Before leaving for Europe, I’d mentioned to a British friend that we would be staying in Derbyshire, England for three weeks in May, and his immediate response was, ‘why?’ It is true that Derbyshire tends not to rank very high on the list of European destinations. Still, we had reasons for choosing to stay there. First of all, the house was an elegant manor house on a half-acre of land in the English countryside surrounded by an expansive lawn and lovely garden, an ideal place to retreat for a bit after my final semester of work and gather strength for the eight months of aggressive tourist activities that lay ahead of us.
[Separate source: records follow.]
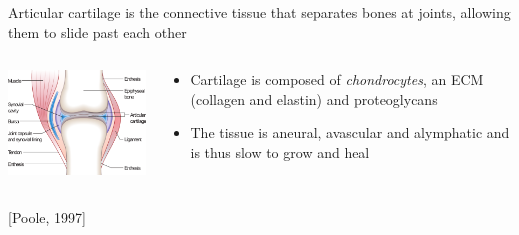 \documentclass[ignorenonframetext]{beamer}
\newcommand{\references}[1] {
  \begin{flushright}
    \scriptsize [#1] \normalsize
  \end{flushright}
}
\begin{document}

\begin{frame}{Articular cartilage is the connective tissue that
    separates bones at joints, allowing them to slide past each other}

  \begin{columns}

    \begin{column}{6cm}
      \includegraphics[width=6cm]{../images/pdf/joint}
    \end{column}

    \begin{column}{6cm}
      \begin{itemize}
      \item <1-> Cartilage is composed of {\em chondrocytes}, an ECM
        (collagen and elastin) and proteoglycans\\[0.5cm]
        \pause
      \item<2-> The tissue is aneural, avascular and alymphatic and is
        thus slow to grow and heal
      \end{itemize}
    \end{column}

  \end{columns}

  \references{Poole, 1997}

\end{frame}
\end{document}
This was well planned because no sooner had we arrived than Lois and I both came down with respiratory ailments that left us quasi-incapacitated for two weeks. Our second reason was that Derbyshire gave us access to the Lake District, Wales and the Peak District, which would have been much more difficult to reach from London. As we got back on our feet, though, we were able to walk the trail along the canal that connects up with the River Trent, and we found Derbyshire itself to be charming. It was May; the earth was dark and wet; trees and flowers were blooming; everything was deep green.
Our friends Janice and Steve Chapman, owners of the home in Derbyshire, had left us National Trust passes, which gave us free access to a number of England’s palaces, castles, gardens and parks. We made good use of these, visiting Calke Abbey and Gardens three times
Kedelston House and Gardens, which had recently hosted the “Bearded Theory” festival, a funky, wild music extravaganza that celebrates beardedness. ZZ Top did not make an appearance, however. The house and gardens, though, were anything but funky.
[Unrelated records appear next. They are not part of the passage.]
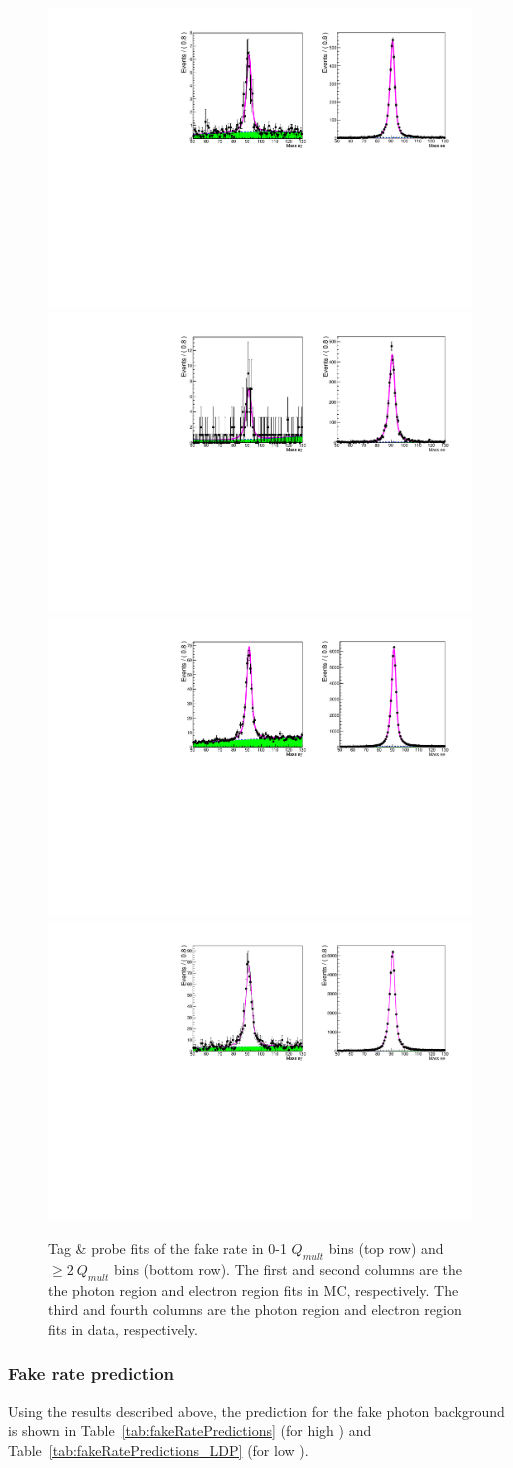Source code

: \begin{figure}[h!]
\centering
\includegraphics[width=0.48\linewidth]{../Figures/Chap3/fake_rate_tag_and_probe/tag_probe_MC_fit_qmult_0_1.pdf}
\includegraphics[width=0.48\linewidth]{../Figures/Chap3/fake_rate_tag_and_probe/tag_probe_fit_qmult_0_1.pdf}\\
\includegraphics[width=0.48\linewidth]{../Figures/Chap3/fake_rate_tag_and_probe/tag_probe_MC_fit_qmult_2_100.pdf}
\includegraphics[width=0.48\linewidth]{../Figures/Chap3/fake_rate_tag_and_probe/tag_probe_fit_qmult_2_100.pdf}\\
\captionsetup{width=.9\linewidth}
\caption{Tag \& probe fits of the fake rate in 0-1 $Q_{mult}$ bins (top row) and $\geq2\ Q_{mult}$ bins (bottom row).
The first and second columns are the
the photon region and electron region fits in MC, respectively. The third and fourth columns are 
the photon region and electron region fits in data, respectively.}
\label{fig:tpFits}
\end{figure}

\subsubsection{Fake rate prediction}
Using the results described above, the prediction for the fake photon background is shown in 
Table~\ref{tab:fakeRatePredictions} (for high \dphi) and Table~\ref{tab:fakeRatePredictions_LDP} (for low \dphi).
Melbourne Hall and Gardens
Chatsworth House and Gardens in the Peak District, setting of a recent “Pride and Prejudice” film starring Kiera Knightly.
The gardens are known as pleasure grounds, which actually makes them sound vaguely erotic ….in a Victorian sort of way. They are truly….luvely.
The mansions were magnificent, the architecture was grand, and the artwork displayed inside was impressive. In Kedelston it was actually inspired by the Italian renaissance. Always evident in tours of these mansions was the strict separation between classes that existed in traditional English culture. Extraordinary efforts were made to enable the nobility to avoid contact with gardeners and other servants, who were sometimes forced to use tunnels to move from place to place so that the lords and ladies of the household weren’t forced to cast their eyes upon them.
Lois and I spent an evening attempting to understand the hierarchy of British titles (king, queen, duke, duchess, prince, earl, baron, baronet, sir, dame, squire, peasant, vermin, etc.), but it was even more inscrutable than a college administrative organizational chart, and I have to confess that I simply lack the ability to comprehend the details.
Preparations were being made for the Queen Elizabeth II’s Diamond Jubilee, a celebration of her 60-year reign over the United Queendom. Unfortunately, we left England just as the Jubilee was beginning. I don’t fully grasp the nature of the celebration, but I understand it involves a good deal of pomp, pageantry, partying down and getting totally pissed. In honor of the Queen, Lois and I even attempted to divine the hereditary rules governing a person’s accession to the throne, or to a dukedom, or ownership of a Rose-and-Crown pub franchise. Lois seems to grasp the essential details, but they still elude me. My ancestors are from the other side of the Irish Sea, and as far as I’m concerned, the rightful rulers of the British Isles would need to trace their ancestry back either to St. Patrick or Oscar Wilde—a task that would frustrate even the cleverest of genealogists.
Preparations were also being made for the Olympics to be held in England later this summer. People seem to be trotting through every neighborhood park, palace and pub with an Olympic torch. Fearing what promises to be a poor showing in the Games by the host team, England has convinced the International Olympic Committee to add a new competition to the Games – royal fox hunting from helicopter gunships. Prince William is the odds on favorite for the gold; Prince Harry for the Silver; and Sarah Palin for the Bronze.